[SOURCE MATERIAL — start]

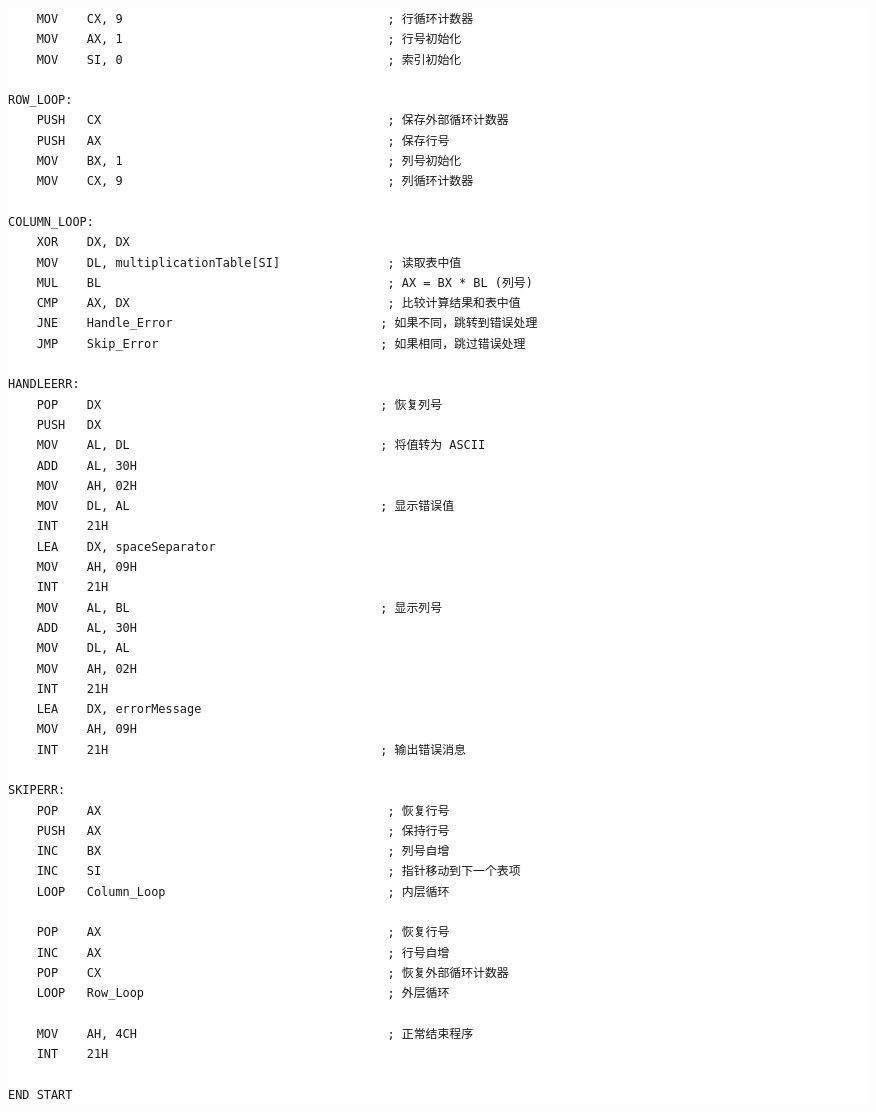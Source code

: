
```assembly
    MOV    CX, 9                                     ; 行循环计数器
    MOV    AX, 1                                     ; 行号初始化
    MOV    SI, 0                                     ; 索引初始化

ROW_LOOP:
    PUSH   CX                                        ; 保存外部循环计数器
    PUSH   AX                                        ; 保存行号
    MOV    BX, 1                                     ; 列号初始化
    MOV    CX, 9                                     ; 列循环计数器

COLUMN_LOOP:
    XOR    DX, DX
    MOV    DL, multiplicationTable[SI]               ; 读取表中值
    MUL    BL                                        ; AX = BX * BL (列号)
    CMP    AX, DX                                    ; 比较计算结果和表中值
    JNE    Handle_Error                             ; 如果不同，跳转到错误处理
    JMP    Skip_Error                               ; 如果相同，跳过错误处理

HANDLEERR:
    POP    DX                                       ; 恢复列号
    PUSH   DX
    MOV    AL, DL                                   ; 将值转为 ASCII
    ADD    AL, 30H
    MOV    AH, 02H
    MOV    DL, AL                                   ; 显示错误值
    INT    21H
    LEA    DX, spaceSeparator
    MOV    AH, 09H
    INT    21H
    MOV    AL, BL                                   ; 显示列号
    ADD    AL, 30H
    MOV    DL, AL
    MOV    AH, 02H
    INT    21H
    LEA    DX, errorMessage
    MOV    AH, 09H
    INT    21H                                      ; 输出错误消息

SKIPERR:
    POP    AX                                        ; 恢复行号
    PUSH   AX                                        ; 保持行号
    INC    BX                                        ; 列号自增
    INC    SI                                        ; 指针移动到下一个表项
    LOOP   Column_Loop                               ; 内层循环

    POP    AX                                        ; 恢复行号
    INC    AX                                        ; 行号自增
    POP    CX                                        ; 恢复外部循环计数器
    LOOP   Row_Loop                                  ; 外层循环

    MOV    AH, 4CH                                   ; 正常结束程序
    INT    21H

END START
```

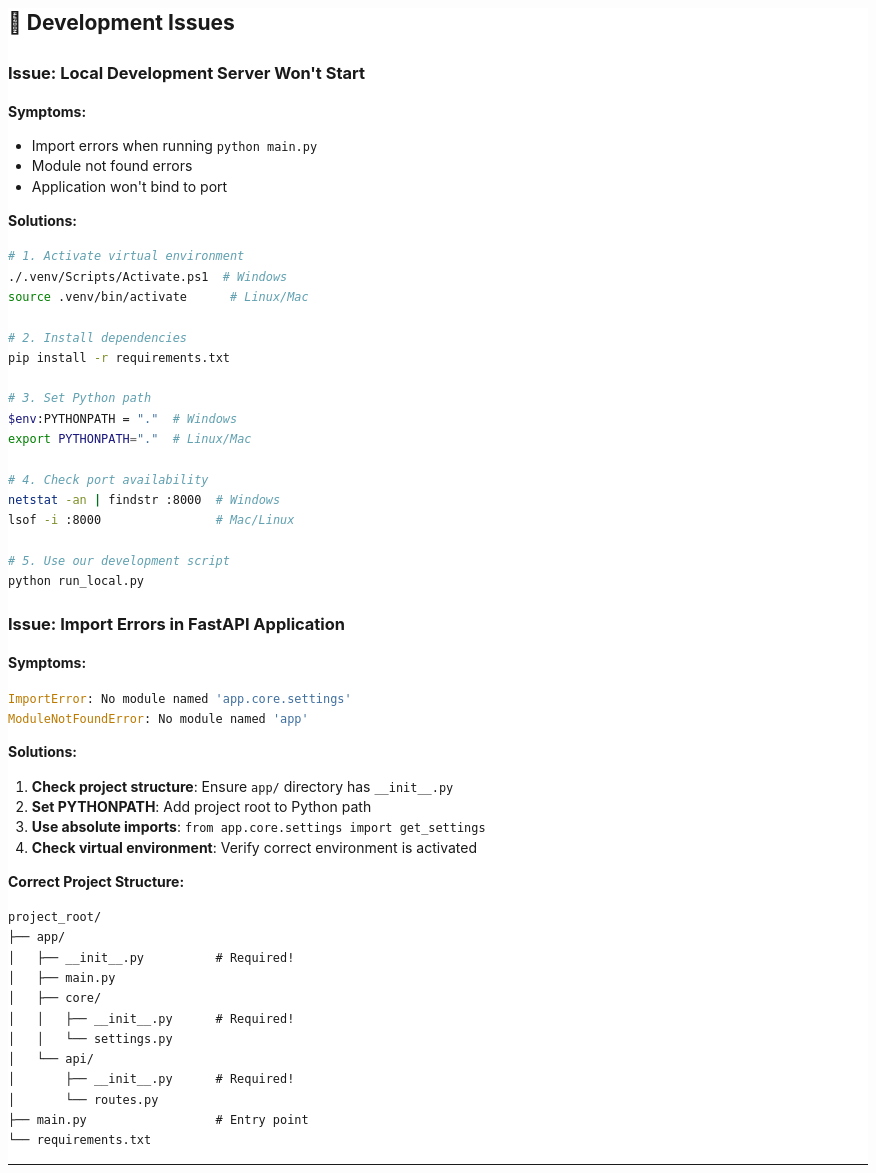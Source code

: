 
## 🔧 **Development Issues**

### **Issue: Local Development Server Won't Start**

**Symptoms:**
- Import errors when running `python main.py`
- Module not found errors
- Application won't bind to port

**Solutions:**
```bash
# 1. Activate virtual environment
./.venv/Scripts/Activate.ps1  # Windows
source .venv/bin/activate      # Linux/Mac

# 2. Install dependencies
pip install -r requirements.txt

# 3. Set Python path
$env:PYTHONPATH = "."  # Windows
export PYTHONPATH="."  # Linux/Mac

# 4. Check port availability
netstat -an | findstr :8000  # Windows
lsof -i :8000                # Mac/Linux

# 5. Use our development script
python run_local.py
```

### **Issue: Import Errors in FastAPI Application**

**Symptoms:**
```python
ImportError: No module named 'app.core.settings'
ModuleNotFoundError: No module named 'app'
```

**Solutions:**
1. **Check project structure**: Ensure `app/` directory has `__init__.py`
2. **Set PYTHONPATH**: Add project root to Python path
3. **Use absolute imports**: `from app.core.settings import get_settings`
4. **Check virtual environment**: Verify correct environment is activated

**Correct Project Structure:**
```
project_root/
├── app/
│   ├── __init__.py          # Required!
│   ├── main.py
│   ├── core/
│   │   ├── __init__.py      # Required!
│   │   └── settings.py
│   └── api/
│       ├── __init__.py      # Required!
│       └── routes.py
├── main.py                  # Entry point
└── requirements.txt
```

---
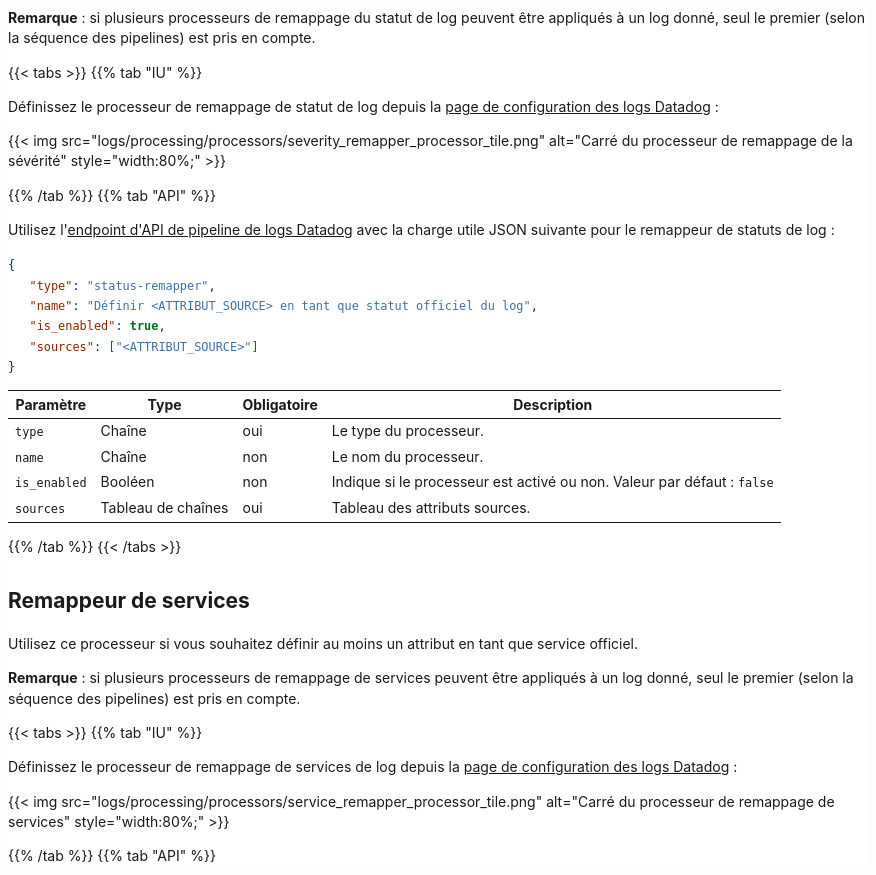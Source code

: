 **Remarque** : si plusieurs processeurs de remappage du statut de log peuvent être appliqués à un log donné, seul le premier (selon la séquence des pipelines) est pris en compte.

{{< tabs >}}
{{% tab "IU" %}}

Définissez le processeur de remappage de statut de log depuis la [page de configuration des logs Datadog][1] :

{{< img src="logs/processing/processors/severity_remapper_processor_tile.png" alt="Carré du processeur de remappage de la sévérité"  style="width:80%;" >}}

[1]: https://app.datadoghq.com/logs/pipelines
{{% /tab %}}
{{% tab "API" %}}

Utilisez l'[endpoint d'API de pipeline de logs Datadog][1] avec la charge utile JSON suivante pour le remappeur de statuts de log :

```json
{
   "type": "status-remapper",
   "name": "Définir <ATTRIBUT_SOURCE> en tant que statut officiel du log",
   "is_enabled": true,
   "sources": ["<ATTRIBUT_SOURCE>"]
}
```

| Paramètre    | Type             | Obligatoire | Description                                           |
| ------       | -----            | -------- | -----                                                 |
| `type`       | Chaîne           | oui      | Le type du processeur.                                |
| `name`       | Chaîne           | non       | Le nom du processeur.                                |
| `is_enabled` | Booléen          | non       | Indique si le processeur est activé ou non. Valeur par défaut : `false` |
| `sources`    | Tableau de chaînes | oui      | Tableau des attributs sources.                           |

[1]: /fr/api/?lang=bash#logs-pipelines
{{% /tab %}}
{{< /tabs >}}

## Remappeur de services

Utilisez ce processeur si vous souhaitez définir au moins un attribut en tant que service officiel.

**Remarque** : si plusieurs processeurs de remappage de services peuvent être appliqués à un log donné, seul le premier (selon la séquence des pipelines) est pris en compte.

{{< tabs >}}
{{% tab "IU" %}}

Définissez le processeur de remappage de services de log depuis la [page de configuration des logs Datadog][1] :

{{< img src="logs/processing/processors/service_remapper_processor_tile.png" alt="Carré du processeur de remappage de services"  style="width:80%;" >}}

[1]: https://app.datadoghq.com/logs/pipelines
{{% /tab %}}
{{% tab "API" %}}


[1]: https://www.maxmind.com
[1]: /fr/logs/processing/pipelines
[2]: /fr/logs/processing/parsing
[3]: https://en.wikipedia.org/wiki/Syslog#Severity_level
[4]: /fr/logs/guide/log-parsing-best-practice
[5]: /fr/logs/explorer/search/#search-syntax
[6]: /fr/logs/processing/processors/?tab=ui#log-status-remapper
[7]: /fr/logs/processing/parsing/?tab=filter#matcher-and-filter
[8]: /fr/tracing/connect_logs_and_traces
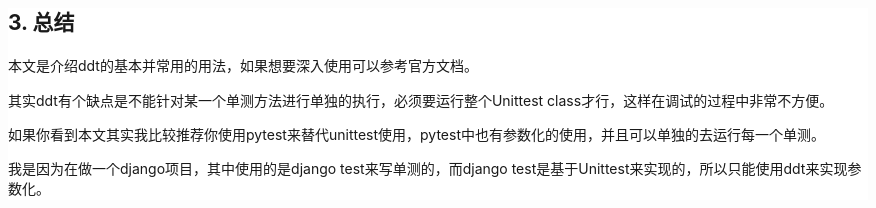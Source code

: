 ## 3. 总结

本文是介绍ddt的基本并常用的用法，如果想要深入使用可以参考官方文档。

其实ddt有个缺点是不能针对某一个单测方法进行单独的执行，必须要运行整个Unittest class才行，这样在调试的过程中非常不方便。

如果你看到本文其实我比较推荐你使用pytest来替代unittest使用，pytest中也有参数化的使用，并且可以单独的去运行每一个单测。

我是因为在做一个django项目，其中使用的是django test来写单测的，而django test是基于Unittest来实现的，所以只能使用ddt来实现参数化。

[SOURCE MATERIAL — finish]

YOUR ASSIGNMENT —
State the count of lines above containing the string "Required", and add nothing to it.

OUTPUT —
3